We saw a glimpse of this bipartisan outrage in the early summer of 2003. As the FCC considered changes in media ownership rules that would relax limits on media concentration, an extraordinary coalition generated more than 700,000 letters to the FCC opposing the change. As William Safire described marching “uncomfortably alongside CodePink Women for Peace and the National Rifle Association, between liberal Olympia Snowe and conservative Ted Stevens,” he formulated perhaps most simply just what was at stake: the concentration of power. And as he asked,
Does that sound unconservative? Not to me. The concentration of power—political, corporate, media, cultural—should be anathema to conservatives. The diffusion of power through local control, thereby encouraging individual participation, is the essence of federalism and the greatest expression of democracy.
This idea is an element of the argument of Free Culture, though my focus is not just on the concentration of power produced by concentrations in ownership, but more importantly, if because less visibly, on the concentration of power produced by a radical change in the effective scope of the law. The law is changing; that change is altering the way our culture gets made; that change should worry you—whether or not you care about the Internet, and whether you’re on Safire’s left or on his right.

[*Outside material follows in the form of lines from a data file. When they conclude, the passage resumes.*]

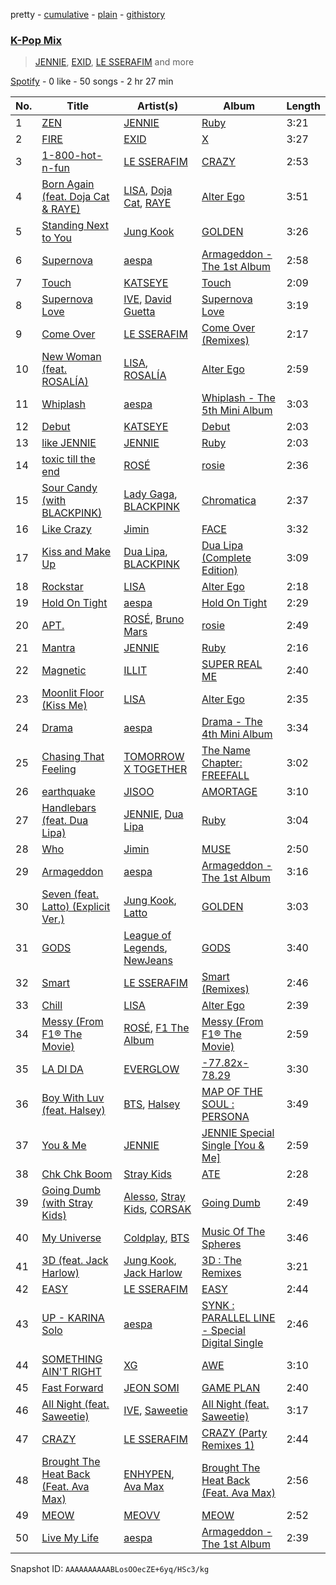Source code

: pretty - [cumulative](/playlists/cumulative/37i9dQZF1EQpesGsmIyqcW.md) - [plain](/playlists/plain/37i9dQZF1EQpesGsmIyqcW) - [githistory](https://github.githistory.xyz/mdn522/spotify-playlist-archive/blob/main/playlists/plain/37i9dQZF1EQpesGsmIyqcW)

### [K\-Pop Mix](https://open.spotify.com/playlist/37i9dQZF1EQpesGsmIyqcW)

> <a href=spotify:playlist:37i9dQZF1EIY6qzm6t7jm1>JENNIE</a>, <a href=spotify:playlist:37i9dQZF1EIUTLck5EoWLY>EXID</a>, <a href=spotify:playlist:37i9dQZF1EIZDxu28y8bpW>LE SSERAFIM</a> and more

[Spotify](https://open.spotify.com/user/spotify) - 0 like - 50 songs - 2 hr 27 min

| No. | Title | Artist(s) | Album | Length |
|---|---|---|---|---|
| 1 | [ZEN](https://open.spotify.com/track/2chbuybiy6aDDBC985tJcP) | [JENNIE](https://open.spotify.com/artist/250b0Wlc5Vk0CoUsaCY84M) | [Ruby](https://open.spotify.com/album/1vWMw6pu3err6qqZzI3RhH) | 3:21 |
| 2 | [FIRE](https://open.spotify.com/track/7IkuRNVAjwXpZ2DheQHL4L) | [EXID](https://open.spotify.com/artist/1xs6WFotNQSXweo0GXrS0O) | [X](https://open.spotify.com/album/5DbZBWJtKZnwCKDkMvC45q) | 3:27 |
| 3 | [1\-800\-hot\-n\-fun](https://open.spotify.com/track/7vjfnsnDXZGK4PSq54ISjc) | [LE SSERAFIM](https://open.spotify.com/artist/4SpbR6yFEvexJuaBpgAU5p) | [CRAZY](https://open.spotify.com/album/538vEfAgLJ6g2I8ubuOlap) | 2:53 |
| 4 | [Born Again \(feat\. Doja Cat & RAYE\)](https://open.spotify.com/track/7KNmIjcmGJIBrhP2s5Vioe) | [LISA](https://open.spotify.com/artist/5L1lO4eRHmJ7a0Q6csE5cT), [Doja Cat](https://open.spotify.com/artist/5cj0lLjcoR7YOSnhnX0Po5), [RAYE](https://open.spotify.com/artist/5KKpBU5eC2tJDzf0wmlRp2) | [Alter Ego](https://open.spotify.com/album/5eoWRkeplmcCL97afSMJVm) | 3:51 |
| 5 | [Standing Next to You](https://open.spotify.com/track/2KslE17cAJNHTsI2MI0jb2) | [Jung Kook](https://open.spotify.com/artist/6HaGTQPmzraVmaVxvz6EUc) | [GOLDEN](https://open.spotify.com/album/5pSk3c3wVwnb2arb6ohCPU) | 3:26 |
| 6 | [Supernova](https://open.spotify.com/track/5lKnZbdGCBViitE1Ce5TZh) | [aespa](https://open.spotify.com/artist/6YVMFz59CuY7ngCxTxjpxE) | [Armageddon \- The 1st Album](https://open.spotify.com/album/4SboBpuYojDm02qS4iFeJC) | 2:58 |
| 7 | [Touch](https://open.spotify.com/track/6aJn7Cst74cj4lNIiPRgav) | [KATSEYE](https://open.spotify.com/artist/3c0gDdb9lhnHGFtP4prQpn) | [Touch](https://open.spotify.com/album/1hjqg3TuQ2YqooaPhxHwdv) | 2:09 |
| 8 | [Supernova Love](https://open.spotify.com/track/5sTLGx6c7YRwnrWm6O091n) | [IVE](https://open.spotify.com/artist/6RHTUrRF63xao58xh9FXYJ), [David Guetta](https://open.spotify.com/artist/1Cs0zKBU1kc0i8ypK3B9ai) | [Supernova Love](https://open.spotify.com/album/0LMT3Tdqs2Zy8VIxwuf47X) | 3:19 |
| 9 | [Come Over](https://open.spotify.com/track/1tI8Ubt5VEMWDoGL08pomF) | [LE SSERAFIM](https://open.spotify.com/artist/4SpbR6yFEvexJuaBpgAU5p) | [Come Over \(Remixes\)](https://open.spotify.com/album/0ki891OZvsxIuBYHn4PPLo) | 2:17 |
| 10 | [New Woman \(feat\. ROSALÍA\)](https://open.spotify.com/track/5UmfBGfRJgjZ8CdhgffabQ) | [LISA](https://open.spotify.com/artist/5L1lO4eRHmJ7a0Q6csE5cT), [ROSALÍA](https://open.spotify.com/artist/7ltDVBr6mKbRvohxheJ9h1) | [Alter Ego](https://open.spotify.com/album/5eoWRkeplmcCL97afSMJVm) | 2:59 |
| 11 | [Whiplash](https://open.spotify.com/track/3coRPMnFg2dJcPu5RMloa9) | [aespa](https://open.spotify.com/artist/6YVMFz59CuY7ngCxTxjpxE) | [Whiplash \- The 5th Mini Album](https://open.spotify.com/album/7J41hCLBI2kEwL6RVSxfNx) | 3:03 |
| 12 | [Debut](https://open.spotify.com/track/58AZXyKRlsMBMcrRjpJpVG) | [KATSEYE](https://open.spotify.com/artist/3c0gDdb9lhnHGFtP4prQpn) | [Debut](https://open.spotify.com/album/7mGArRHjAYY0o8UYOAfRHf) | 2:03 |
| 13 | [like JENNIE](https://open.spotify.com/track/0fK7ie6XwGxQTIkpFoWkd1) | [JENNIE](https://open.spotify.com/artist/250b0Wlc5Vk0CoUsaCY84M) | [Ruby](https://open.spotify.com/album/1vWMw6pu3err6qqZzI3RhH) | 2:03 |
| 14 | [toxic till the end](https://open.spotify.com/track/1z5ebC9238uGoBgzYyvGpQ) | [ROSÉ](https://open.spotify.com/artist/3eVa5w3URK5duf6eyVDbu9) | [rosie](https://open.spotify.com/album/7kFyd5oyJdVX2pIi6P4iHE) | 2:36 |
| 15 | [Sour Candy \(with BLACKPINK\)](https://open.spotify.com/track/1IWNylpZ477gIVUDpJL66u) | [Lady Gaga](https://open.spotify.com/artist/1HY2Jd0NmPuamShAr6KMms), [BLACKPINK](https://open.spotify.com/artist/41MozSoPIsD1dJM0CLPjZF) | [Chromatica](https://open.spotify.com/album/05c49JgPmL4Uz2ZeqRx5SP) | 2:37 |
| 16 | [Like Crazy](https://open.spotify.com/track/3Ua0m0YmEjrMi9XErKcNiR) | [Jimin](https://open.spotify.com/artist/1oSPZhvZMIrWW5I41kPkkY) | [FACE](https://open.spotify.com/album/4xc3Lc9yASZgEJGH7acWMB) | 3:32 |
| 17 | [Kiss and Make Up](https://open.spotify.com/track/7jr3iPu4O4bTCVwLMbdU2i) | [Dua Lipa](https://open.spotify.com/artist/6M2wZ9GZgrQXHCFfjv46we), [BLACKPINK](https://open.spotify.com/artist/41MozSoPIsD1dJM0CLPjZF) | [Dua Lipa \(Complete Edition\)](https://open.spotify.com/album/0obMz8EHnr3dg6NCUK4xWp) | 3:09 |
| 18 | [Rockstar](https://open.spotify.com/track/65ZihkVQO3KqPj7ZKxmcev) | [LISA](https://open.spotify.com/artist/5L1lO4eRHmJ7a0Q6csE5cT) | [Alter Ego](https://open.spotify.com/album/5eoWRkeplmcCL97afSMJVm) | 2:18 |
| 19 | [Hold On Tight](https://open.spotify.com/track/1o844wI52S3TjXGBwvGcc7) | [aespa](https://open.spotify.com/artist/6YVMFz59CuY7ngCxTxjpxE) | [Hold On Tight](https://open.spotify.com/album/4bWGRs1SqNwFXaRDXRAANN) | 2:29 |
| 20 | [APT.](https://open.spotify.com/track/4wJ5Qq0jBN4ajy7ouZIV1c) | [ROSÉ](https://open.spotify.com/artist/3eVa5w3URK5duf6eyVDbu9), [Bruno Mars](https://open.spotify.com/artist/0du5cEVh5yTK9QJze8zA0C) | [rosie](https://open.spotify.com/album/7kFyd5oyJdVX2pIi6P4iHE) | 2:49 |
| 21 | [Mantra](https://open.spotify.com/track/1kUyOJb3fzUo8r0OCz5SQk) | [JENNIE](https://open.spotify.com/artist/250b0Wlc5Vk0CoUsaCY84M) | [Ruby](https://open.spotify.com/album/1vWMw6pu3err6qqZzI3RhH) | 2:16 |
| 22 | [Magnetic](https://open.spotify.com/track/1aKvZDoLGkNMxoRYgkckZG) | [ILLIT](https://open.spotify.com/artist/36cgvBn0aadzOijnjjwqMN) | [SUPER REAL ME](https://open.spotify.com/album/6irebIc6UO8fN0jl4UlzBS) | 2:40 |
| 23 | [Moonlit Floor \(Kiss Me\)](https://open.spotify.com/track/2eyWFRvT7lOQmqfXI25oR1) | [LISA](https://open.spotify.com/artist/5L1lO4eRHmJ7a0Q6csE5cT) | [Alter Ego](https://open.spotify.com/album/7bRumRaEIgUBnHiwiORk6J) | 2:35 |
| 24 | [Drama](https://open.spotify.com/track/5XWlyfo0kZ8LF7VSyfS4Ew) | [aespa](https://open.spotify.com/artist/6YVMFz59CuY7ngCxTxjpxE) | [Drama \- The 4th Mini Album](https://open.spotify.com/album/5NMtxQJy4wq3mpo3ERVnLs) | 3:34 |
| 25 | [Chasing That Feeling](https://open.spotify.com/track/0ZPjVmof45INEERgYfadtv) | [TOMORROW X TOGETHER](https://open.spotify.com/artist/0ghlgldX5Dd6720Q3qFyQB) | [The Name Chapter: FREEFALL](https://open.spotify.com/album/63fWdGyeBj8VDjvHSUROx3) | 3:02 |
| 26 | [earthquake](https://open.spotify.com/track/10zywlg5b0gQOC3q1A7ADx) | [JISOO](https://open.spotify.com/artist/6UZ0ba50XreR4TM8u322gs) | [AMORTAGE](https://open.spotify.com/album/1hmW4opQGq4hIYTbEWsyqW) | 3:10 |
| 27 | [Handlebars \(feat\. Dua Lipa\)](https://open.spotify.com/track/3gJAFFELdZyIM8tiwLAikg) | [JENNIE](https://open.spotify.com/artist/250b0Wlc5Vk0CoUsaCY84M), [Dua Lipa](https://open.spotify.com/artist/6M2wZ9GZgrQXHCFfjv46we) | [Ruby](https://open.spotify.com/album/1vWMw6pu3err6qqZzI3RhH) | 3:04 |
| 28 | [Who](https://open.spotify.com/track/7tI8dRuH2Yc6RuoTjxo4dU) | [Jimin](https://open.spotify.com/artist/1oSPZhvZMIrWW5I41kPkkY) | [MUSE](https://open.spotify.com/album/15XcLhiVMlSOipUddTNDnr) | 2:50 |
| 29 | [Armageddon](https://open.spotify.com/track/4b2fMv44GAYpsDSK4ihbsI) | [aespa](https://open.spotify.com/artist/6YVMFz59CuY7ngCxTxjpxE) | [Armageddon \- The 1st Album](https://open.spotify.com/album/4SboBpuYojDm02qS4iFeJC) | 3:16 |
| 30 | [Seven \(feat\. Latto\) \(Explicit Ver.\)](https://open.spotify.com/track/2HRgqmZQC0MC7GeNuDIXHN) | [Jung Kook](https://open.spotify.com/artist/6HaGTQPmzraVmaVxvz6EUc), [Latto](https://open.spotify.com/artist/3MdXrJWsbVzdn6fe5JYkSQ) | [GOLDEN](https://open.spotify.com/album/5pSk3c3wVwnb2arb6ohCPU) | 3:03 |
| 31 | [GODS](https://open.spotify.com/track/210JJAa9nJOgNa0YNrsT5g) | [League of Legends](https://open.spotify.com/artist/47mIJdHORyRerp4os813jD), [NewJeans](https://open.spotify.com/artist/6HvZYsbFfjnjFrWF950C9d) | [GODS](https://open.spotify.com/album/0rAaP1OBxVCn2cIUZNjGRs) | 3:40 |
| 32 | [Smart](https://open.spotify.com/track/3lwK3WyKAI5bUuGY1OgGbZ) | [LE SSERAFIM](https://open.spotify.com/artist/4SpbR6yFEvexJuaBpgAU5p) | [Smart \(Remixes\)](https://open.spotify.com/album/4IqfdL14SOkeFN2c5ASmGh) | 2:46 |
| 33 | [Chill](https://open.spotify.com/track/0jLunknItK9AujRCUYkVhn) | [LISA](https://open.spotify.com/artist/5L1lO4eRHmJ7a0Q6csE5cT) | [Alter Ego](https://open.spotify.com/album/7bRumRaEIgUBnHiwiORk6J) | 2:39 |
| 34 | [Messy \(From F1® The Movie\)](https://open.spotify.com/track/6Wobsw9uZ0D0xkfOjxXSq9) | [ROSÉ](https://open.spotify.com/artist/3eVa5w3URK5duf6eyVDbu9), [F1 The Album](https://open.spotify.com/artist/3aly4xJOy3LVznzvRIvFYC) | [Messy \(From F1® The Movie\)](https://open.spotify.com/album/0k428U1kVhDaxhqBP7PbGr) | 2:59 |
| 35 | [LA DI DA](https://open.spotify.com/track/6mIjJONoUMvGPT9Kzrab3L) | [EVERGLOW](https://open.spotify.com/artist/3ZZzT0naD25RhY2uZvIKkJ) | [\-77.82x\-78.29](https://open.spotify.com/album/4kMID9cggWEko9mOb1zisI) | 3:30 |
| 36 | [Boy With Luv \(feat\. Halsey\)](https://open.spotify.com/track/4a9tbd947vo9K8Vti9JwcI) | [BTS](https://open.spotify.com/artist/3Nrfpe0tUJi4K4DXYWgMUX), [Halsey](https://open.spotify.com/artist/26VFTg2z8YR0cCuwLzESi2) | [MAP OF THE SOUL : PERSONA](https://open.spotify.com/album/2KqlAl1Kl5fZvbFgJ0qFB6) | 3:49 |
| 37 | [You & Me](https://open.spotify.com/track/6xXCn7H2Yl8SDD6jxo5SpN) | [JENNIE](https://open.spotify.com/artist/250b0Wlc5Vk0CoUsaCY84M) | [JENNIE Special Single \[You & Me\]](https://open.spotify.com/album/2Joq37Cjv3ZL7M2faHWe3b) | 2:59 |
| 38 | [Chk Chk Boom](https://open.spotify.com/track/09keT5ocFhEd5W5HidiUNq) | [Stray Kids](https://open.spotify.com/artist/2dIgFjalVxs4ThymZ67YCE) | [ATE](https://open.spotify.com/album/3WdsoMKRqtw5Sgg67YrpnY) | 2:28 |
| 39 | [Going Dumb \(with Stray Kids\)](https://open.spotify.com/track/3Ea1CNsTqBY4RtAESrBeNI) | [Alesso](https://open.spotify.com/artist/4AVFqumd2ogHFlRbKIjp1t), [Stray Kids](https://open.spotify.com/artist/2dIgFjalVxs4ThymZ67YCE), [CORSAK](https://open.spotify.com/artist/1TcbdifqhtxLz77unBYJ7z) | [Going Dumb](https://open.spotify.com/album/5IMZvYqklgYzabWtgtD74l) | 2:49 |
| 40 | [My Universe](https://open.spotify.com/track/46HNZY1i7O6jwTA7Slo2PI) | [Coldplay](https://open.spotify.com/artist/4gzpq5DPGxSnKTe4SA8HAU), [BTS](https://open.spotify.com/artist/3Nrfpe0tUJi4K4DXYWgMUX) | [Music Of The Spheres](https://open.spotify.com/album/06mXfvDsRZNfnsGZvX2zpb) | 3:46 |
| 41 | [3D \(feat\. Jack Harlow\)](https://open.spotify.com/track/01qFKNWq73UfEslI0GvumE) | [Jung Kook](https://open.spotify.com/artist/6HaGTQPmzraVmaVxvz6EUc), [Jack Harlow](https://open.spotify.com/artist/2LIk90788K0zvyj2JJVwkJ) | [3D : The Remixes](https://open.spotify.com/album/0fJ0beklzFwoBv01U8792s) | 3:21 |
| 42 | [EASY](https://open.spotify.com/track/2O4Bb2WCkjlTPO827OnBMI) | [LE SSERAFIM](https://open.spotify.com/artist/4SpbR6yFEvexJuaBpgAU5p) | [EASY](https://open.spotify.com/album/1YCj4PZi08G20y2ekGKY0C) | 2:44 |
| 43 | [UP \- KARINA Solo](https://open.spotify.com/track/5sjnkOfTLCLNfkkchI2re2) | [aespa](https://open.spotify.com/artist/6YVMFz59CuY7ngCxTxjpxE) | [SYNK : PARALLEL LINE \- Special Digital Single](https://open.spotify.com/album/4vLGHlTnlIIxMSfefCY0cU) | 2:46 |
| 44 | [SOMETHING AIN'T RIGHT](https://open.spotify.com/track/3RxL9p66oXKuSdXYeFcJeT) | [XG](https://open.spotify.com/artist/0LOK81e9H5lr61HlGGHqwA) | [AWE](https://open.spotify.com/album/1eS784kXLyL0YpDz5E7AuV) | 3:10 |
| 45 | [Fast Forward](https://open.spotify.com/track/50Q0BUdTTtaMumIELoyrm8) | [JEON SOMI](https://open.spotify.com/artist/7zYj9S9SdIunYCfSm7vzAR) | [GAME PLAN](https://open.spotify.com/album/5Z7AW7f77nqvK7qbJZehlX) | 2:40 |
| 46 | [All Night \(feat\. Saweetie\)](https://open.spotify.com/track/1hkeifGMiDQjXlvAsIoDaa) | [IVE](https://open.spotify.com/artist/6RHTUrRF63xao58xh9FXYJ), [Saweetie](https://open.spotify.com/artist/6cK3NBO6uP7hh0oyuVELFl) | [All Night \(feat\. Saweetie\)](https://open.spotify.com/album/3m4sanPtJZrKkYMxSbjRRP) | 3:17 |
| 47 | [CRAZY](https://open.spotify.com/track/4gxEY3Mh5FZZDAJAKPNrCS) | [LE SSERAFIM](https://open.spotify.com/artist/4SpbR6yFEvexJuaBpgAU5p) | [CRAZY \(Party Remixes 1\)](https://open.spotify.com/album/6kAsgfuulBOuyYLytWX7e2) | 2:44 |
| 48 | [Brought The Heat Back \(Feat\. Ava Max\)](https://open.spotify.com/track/6mslYkzyL8uDfacJezJnof) | [ENHYPEN](https://open.spotify.com/artist/5t5FqBwTcgKTaWmfEbwQY9), [Ava Max](https://open.spotify.com/artist/4npEfmQ6YuiwW1GpUmaq3F) | [Brought The Heat Back \(Feat\. Ava Max\)](https://open.spotify.com/album/3VvvahAqcsVGeKmdUATpnd) | 2:56 |
| 49 | [MEOW](https://open.spotify.com/track/72gPDy1zVt95zVNali0IhK) | [MEOVV](https://open.spotify.com/artist/08hHTBHlv0WRXWlyrsb6Kv) | [MEOW](https://open.spotify.com/album/7mtt73Ch1hIRXT5qScF4s5) | 2:52 |
| 50 | [Live My Life](https://open.spotify.com/track/04DdQ3wZVyWl9pxCQWzjjz) | [aespa](https://open.spotify.com/artist/6YVMFz59CuY7ngCxTxjpxE) | [Armageddon \- The 1st Album](https://open.spotify.com/album/4SboBpuYojDm02qS4iFeJC) | 2:39 |

Snapshot ID: `AAAAAAAAAABLosOOecZE+6yq/HSc3/kg`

I like the tradition of checks and balances, of curbing power. The Republican party has organized efforts to disenfranchise voters, which means the “tradition” will not apply to today’s political landscape, and that is worrying.
There are a lot of political optics, very distracting. And then there is concentration of power, and related struggles, always going on where folks can not easily observe. Part of the obfuscation is because we didn’t handle the way culture is being produced, no one trusts anything while also being untrained at free thinking, and now we still have to deal with the concentration of power.